These forces have not created new realities. They have exacerbated problems that have built up over generations. 

And they’ve made the job of leading a school district much more complex.  

“Many, many, many years ago, I think it (the role of a superintendent) was a political figurehead. You know, kiss(ed) the babies, went to the football games and did all the great things, and it worked,” said Misty Rieber, Lubbock ISD’s chief academic officer.  

But now the political pieces – even in Sweet West Texas where we haven't had that before, it’s here too – means that every decision you make, there's some group that will be vocal and upset for whatever reason. Trying to do right for kids and navigate that – there's never a space where it's just easy.
Misty Rieber, Chief Academic Officer

Setting the tone

And yet the stakes to get it right have never been higher. 

Do you care about the kids that live in your community? Then you want to support having an incredibly strong, powerful, consistent superintendent. That sets the tone for everything. That sets the tone for staffing, it sets the tone for teaching, it sets the tone for dreaming. We keep talking about the skills that we want kids to have. If you don't have someone who exemplifies those skills in leadership, then you can't build those skills up in kids.
Misty Rieber, Chief Academic Officer

Increasingly, those leadership skills are centered around listening and communicating with diverse stakeholders like taxpayers, trustees, parents, students and staff. 
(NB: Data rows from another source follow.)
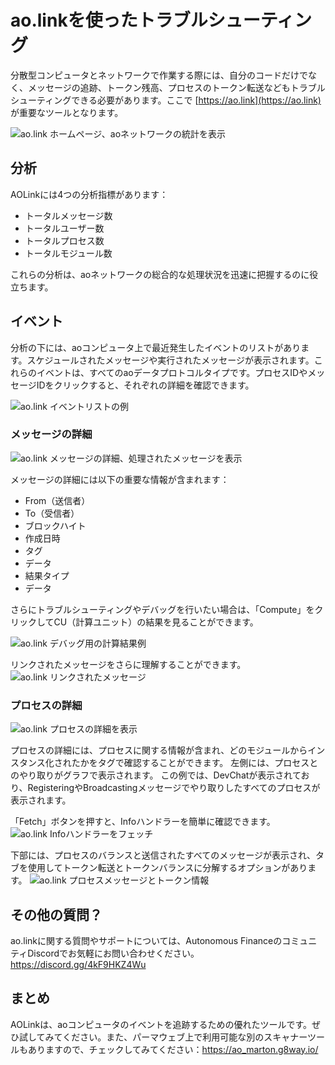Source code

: # ao.linkを使ったトラブルシューティング

分散型コンピュータとネットワークで作業する際には、自分のコードだけでなく、メッセージの追跡、トークン残高、プロセスのトークン転送などもトラブルシューティングできる必要があります。ここで [https://ao.link](https://ao.link) が重要なツールとなります。

![ao.link ホームページ、aoネットワークの統計を表示](aolink.png)

## 分析

AOLinkには4つの分析指標があります：

- トータルメッセージ数
- トータルユーザー数
- トータルプロセス数
- トータルモジュール数

これらの分析は、aoネットワークの総合的な処理状況を迅速に把握するのに役立ちます。

## イベント

分析の下には、aoコンピュータ上で最近発生したイベントのリストがあります。スケジュールされたメッセージや実行されたメッセージが表示されます。これらのイベントは、すべてのaoデータプロトコルタイプです。プロセスIDやメッセージIDをクリックすると、それぞれの詳細を確認できます。

![ao.link イベントリストの例](aolink-list-example.png)

### メッセージの詳細

![ao.link メッセージの詳細、処理されたメッセージを表示](aolink-message-details.png)

メッセージの詳細には以下の重要な情報が含まれます：

- From（送信者）
- To（受信者）
- ブロックハイト
- 作成日時
- タグ
- データ
- 結果タイプ
- データ

さらにトラブルシューティングやデバッグを行いたい場合は、「Compute」をクリックしてCU（計算ユニット）の結果を見ることができます。

![ao.link デバッグ用の計算結果例](aolink-compute-example.png)

リンクされたメッセージをさらに理解することができます。
![ao.link リンクされたメッセージ](aolink-linked-message-example.png)

### プロセスの詳細

![ao.link プロセスの詳細を表示](aolink-process-details.png)

プロセスの詳細には、プロセスに関する情報が含まれ、どのモジュールからインスタンス化されたかをタグで確認することができます。
左側には、プロセスとのやり取りがグラフで表示されます。
この例では、DevChatが表示されており、RegisteringやBroadcastingメッセージでやり取りしたすべてのプロセスが表示されます。

「Fetch」ボタンを押すと、Infoハンドラーを簡単に確認できます。
![ao.link Infoハンドラーをフェッチ](aolink-info-handler-example.png)

下部には、プロセスのバランスと送信されたすべてのメッセージが表示され、タブを使用してトークン転送とトークンバランスに分解するオプションがあります。
![ao.link プロセスメッセージとトークン情報](aolink-message-and-token-example.png)

## その他の質問？

ao.linkに関する質問やサポートについては、Autonomous FinanceのコミュニティDiscordでお気軽にお問い合わせください。
https://discord.gg/4kF9HKZ4Wu

## まとめ

AOLinkは、aoコンピュータのイベントを追跡するための優れたツールです。ぜひ試してみてください。また、パーマウェブ上で利用可能な別のスキャナーツールもありますので、チェックしてみてください：https://ao_marton.g8way.io/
Superintendents must get comfortable in the spotlight, spend lots of time out in the community building relationships and learn to value feedback, even when it’s delivered in ways that may be hard to hear. While leaders may come into the role with natural strengths, they can get better with practice, just like athletes, chess players or students. 

Superintendents have to continue to invest in their own learning. It's not an end-all, be-all job where you get in the seat and you know everything. I can't just stay in this office with the door closed and work on spreadsheets all day. Number one, I'd be miserable. But number two, I'm not learning and growing if I do that. When my team and our teachers see me learning and growing, I'm modeling that for others and I think that's really important.
Kathy Rollo, Superintendent

A space to learn and grow 

For Rollo and 87 other Texas superintendents who are enrolled in or are alumni of Holdsworth programs, the Center provides a space to learn, grow and practice key skills. 
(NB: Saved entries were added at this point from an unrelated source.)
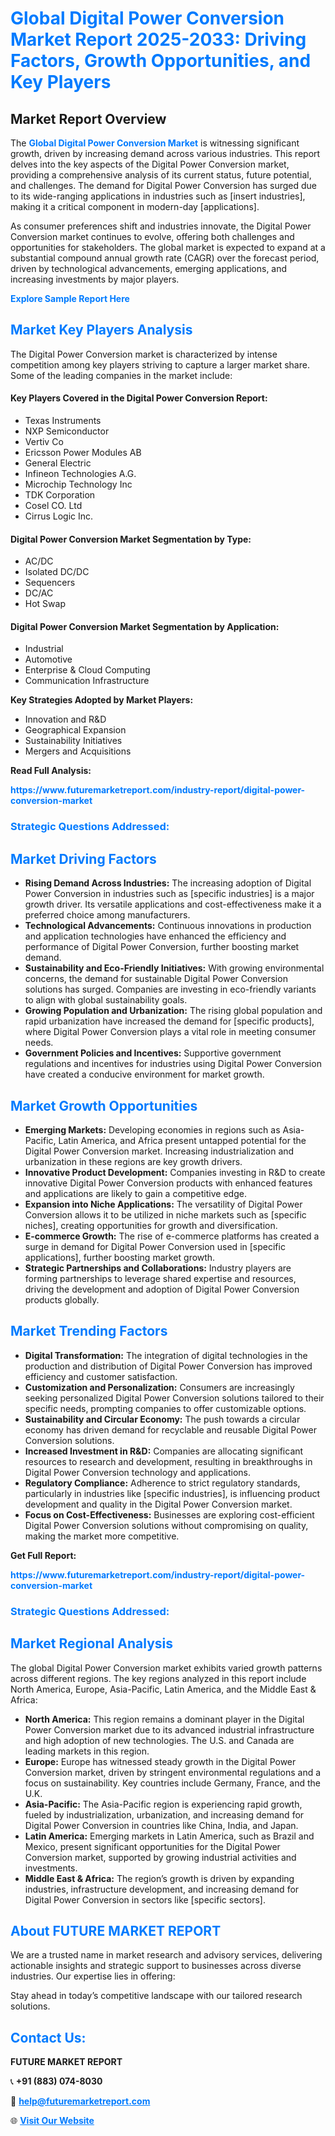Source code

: <h1 style="color: #007BFF;">Global Digital Power Conversion Market Report 2025-2033: Driving Factors, Growth Opportunities, and Key Players</h1>

<section id="overview">
<h2>Market Report Overview</h2>
<p>The <a href="https://www.futuremarketreport.com/industry-report/digital-power-conversion-market" style="color: #007BFF; text-decoration: none;"><strong>Global Digital Power Conversion Market</strong></a> is witnessing significant growth, driven by increasing demand across various industries. This report delves into the key aspects of the Digital Power Conversion market, providing a comprehensive analysis of its current status, future potential, and challenges. The demand for Digital Power Conversion has surged due to its wide-ranging applications in industries such as [insert industries], making it a critical component in modern-day [applications].</p>
<p>As consumer preferences shift and industries innovate, the Digital Power Conversion market continues to evolve, offering both challenges and opportunities for stakeholders. The global market is expected to expand at a substantial compound annual growth rate (CAGR) over the forecast period, driven by technological advancements, emerging applications, and increasing investments by major players.</p>
</section>

<section id="overview">
<p><a href="https://www.futuremarketreport.com/request-sample/reportId=57352" style="color: #007BFF; text-decoration: none;"><strong>Explore Sample Report Here</strong></a></p>
</section>

<section id="key-players">
<h2 style="color: #007BFF;">Market Key Players Analysis</h2>
<p>The Digital Power Conversion market is characterized by intense competition among key players striving to capture a larger market share. Some of the leading companies in the market include:</p>
<h4>Key Players Covered in the Digital Power Conversion Report:</h4>
<ul><li>Texas Instruments</li><li>NXP Semiconductor</li><li>Vertiv Co</li><li>Ericsson Power Modules AB</li><li>General Electric</li><li>Infineon Technologies A.G.</li><li>Microchip Technology Inc</li><li>TDK Corporation</li><li>Cosel CO. Ltd</li><li>Cirrus Logic Inc.</li></ul>
<h4>Digital Power Conversion Market Segmentation by Type:</h4>
<ul><li>AC/DC</li><li>Isolated DC/DC</li><li>Sequencers</li><li>DC/AC</li><li>Hot Swap</li></ul>

<h4>Digital Power Conversion Market Segmentation by Application:</h4>
<ul><li>Industrial</li><li>Automotive</li><li>Enterprise &amp; Cloud Computing</li><li>Communication Infrastructure</li></ul>
<p><strong>Key Strategies Adopted by Market Players:</strong></p>
<ul>
<li>Innovation and R&D</li>
<li>Geographical Expansion</li>
<li>Sustainability Initiatives</li>
<li>Mergers and Acquisitions</li>
</ul>
</section>

<section>
<p><strong>Read Full Analysis: </strong></p><a href="https://www.futuremarketreport.com/industry-report/digital-power-conversion-market" style="color: #007BFF; text-decoration: none;"><strong>https://www.futuremarketreport.com/industry-report/digital-power-conversion-market</strong></a>
<h3 style="color: #007BFF;">Strategic Questions Addressed:</h3>
</section>

<section id="driving-factors">
<h2 style="color: #007BFF;">Market Driving Factors</h2>
<ul>
<li><strong>Rising Demand Across Industries:</strong> The increasing adoption of Digital Power Conversion in industries such as [specific industries] is a major growth driver. Its versatile applications and cost-effectiveness make it a preferred choice among manufacturers.</li>
<li><strong>Technological Advancements:</strong> Continuous innovations in production and application technologies have enhanced the efficiency and performance of Digital Power Conversion, further boosting market demand.</li>
<li><strong>Sustainability and Eco-Friendly Initiatives:</strong> With growing environmental concerns, the demand for sustainable Digital Power Conversion solutions has surged. Companies are investing in eco-friendly variants to align with global sustainability goals.</li>
<li><strong>Growing Population and Urbanization:</strong> The rising global population and rapid urbanization have increased the demand for [specific products], where Digital Power Conversion plays a vital role in meeting consumer needs.</li>
<li><strong>Government Policies and Incentives:</strong> Supportive government regulations and incentives for industries using Digital Power Conversion have created a conducive environment for market growth.</li>
</ul>
</section>

<section id="growth-opportunities">
<h2 style="color: #007BFF;">Market Growth Opportunities</h2>
<ul>
<li><strong>Emerging Markets:</strong> Developing economies in regions such as Asia-Pacific, Latin America, and Africa present untapped potential for the Digital Power Conversion market. Increasing industrialization and urbanization in these regions are key growth drivers.</li>
<li><strong>Innovative Product Development:</strong> Companies investing in R&D to create innovative Digital Power Conversion products with enhanced features and applications are likely to gain a competitive edge.</li>
<li><strong>Expansion into Niche Applications:</strong> The versatility of Digital Power Conversion allows it to be utilized in niche markets such as [specific niches], creating opportunities for growth and diversification.</li>
<li><strong>E-commerce Growth:</strong> The rise of e-commerce platforms has created a surge in demand for Digital Power Conversion used in [specific applications], further boosting market growth.</li>
<li><strong>Strategic Partnerships and Collaborations:</strong> Industry players are forming partnerships to leverage shared expertise and resources, driving the development and adoption of Digital Power Conversion products globally.</li>
</ul>
</section>

<section id="trending-factors">
<h2 style="color: #007BFF;">Market Trending Factors</h2>
<ul>
<li><strong>Digital Transformation:</strong> The integration of digital technologies in the production and distribution of Digital Power Conversion has improved efficiency and customer satisfaction.</li>
<li><strong>Customization and Personalization:</strong> Consumers are increasingly seeking personalized Digital Power Conversion solutions tailored to their specific needs, prompting companies to offer customizable options.</li>
<li><strong>Sustainability and Circular Economy:</strong> The push towards a circular economy has driven demand for recyclable and reusable Digital Power Conversion solutions.</li>
<li><strong>Increased Investment in R&D:</strong> Companies are allocating significant resources to research and development, resulting in breakthroughs in Digital Power Conversion technology and applications.</li>
<li><strong>Regulatory Compliance:</strong> Adherence to strict regulatory standards, particularly in industries like [specific industries], is influencing product development and quality in the Digital Power Conversion market.</li>
<li><strong>Focus on Cost-Effectiveness:</strong> Businesses are exploring cost-efficient Digital Power Conversion solutions without compromising on quality, making the market more competitive.</li>
</ul>
</section>

<section>
<p><strong>Get Full Report: </strong></p><a href="https://www.futuremarketreport.com/industry-report/digital-power-conversion-market" style="color: #007BFF; text-decoration: none;"><strong>https://www.futuremarketreport.com/industry-report/digital-power-conversion-market</strong></a>
<h3 style="color: #007BFF;">Strategic Questions Addressed:</h3>
</section>


<section id="regional-analysis">
<h2 style="color: #007BFF;">Market Regional Analysis</h2>
<p>The global Digital Power Conversion market exhibits varied growth patterns across different regions. The key regions analyzed in this report include North America, Europe, Asia-Pacific, Latin America, and the Middle East & Africa:</p>
<ul>
<li><strong>North America:</strong> This region remains a dominant player in the Digital Power Conversion market due to its advanced industrial infrastructure and high adoption of new technologies. The U.S. and Canada are leading markets in this region.</li>
<li><strong>Europe:</strong> Europe has witnessed steady growth in the Digital Power Conversion market, driven by stringent environmental regulations and a focus on sustainability. Key countries include Germany, France, and the U.K.</li>
<li><strong>Asia-Pacific:</strong> The Asia-Pacific region is experiencing rapid growth, fueled by industrialization, urbanization, and increasing demand for Digital Power Conversion in countries like China, India, and Japan.</li>
<li><strong>Latin America:</strong> Emerging markets in Latin America, such as Brazil and Mexico, present significant opportunities for the Digital Power Conversion market, supported by growing industrial activities and investments.</li>
<li><strong>Middle East & Africa:</strong> The region’s growth is driven by expanding industries, infrastructure development, and increasing demand for Digital Power Conversion in sectors like [specific sectors].</li>
</ul>
</section>

<footer>
<h2 style="color: #007BFF;">About FUTURE MARKET REPORT</h2>
<p>We are a trusted name in market research and advisory services, delivering actionable insights and strategic support to businesses across diverse industries. Our expertise lies in offering:</p>

<p>Stay ahead in today’s competitive landscape with our tailored research solutions.</p>

<h2 style="color: #007BFF;">Contact Us:</h2>
<p><strong>FUTURE MARKET REPORT</strong></p>
<p>📞 <strong>+91 (883) 074-8030</strong></p>
<p>📧 <strong><a href="mailto:help@futuremarketreport.com" style="color: #007BFF;">help@futuremarketreport.com</a></strong></p>
<p>🌐 <strong><a href="https://www.futuremarketreport.com/" style="color: #007BFF;">Visit Our Website</a></strong></p>
</footer>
Leaders are plugged into a community of peers to lean on for support and receive coaching from former superintendents who have recently retired from the seat. 

When Rollo came to Holdsworth in 2021, she had already decided to recommend closure for Dupre. But when it came to doing the hard work of communicating it to the community, she needed four crucial elements – learning, practice, coaching and support

At Holdsworth, that’s what she got. 

Just before the public meeting, Rollo attended a learning session on communication at Holdsworth’s Campus on Lake Austin. She was able to draft remarks, get feedback from experts and rehearse the presentation before delivering it to a live audience. 

Her coach, Dr. Art Cavazos, gave her great advice on how to field questions and remain calm under pressure. Before and after the meeting, superintendent friends from other districts checked in and offered encouraging words. 

Later, when she shared the news at another public meeting that the district would convert Dupre Elementary to an early childhood center, many of the same people who were yelling before were now applauding. 

“I think we just had to get through that rocky period,” Rollo said. “At the end of the day, good things were happening for kids.” 

Changing lives 

Dupre wasn’t the only hard decision Rollo has had to make. 

Because enrollment is declining and funding for public schools is still being debated in the legislature, passing a balanced budget this year meant Lubbock ISD had to make cuts and forgo raises for teachers – which hurts. 

Rollo has tried to be upfront with staff and community members about the challenges posed by declining enrollment and has included key stakeholders in the decision-making process. 

Rick Rodriguez, chief operations officer, admires the way Rollo has handled the tough calls, balancing optimism with realism while sticking to her decisions. 

She took the hard road, which is to come out, seek input and take hits all along the way. It showed the community that, 'I am willing to hear you and I’m willing to listen, and I need to hear all those different opinions.' I'm very proud of her, of her actions that she's taken. I'm humbled to serve under her leadership. And, there'd be no other person that I would want to do the things that we do on a daily basis than to do it with her.
Rick Rodriguez, Chief Operations Officer

But along with the hits, there have been big wins for students and staff. 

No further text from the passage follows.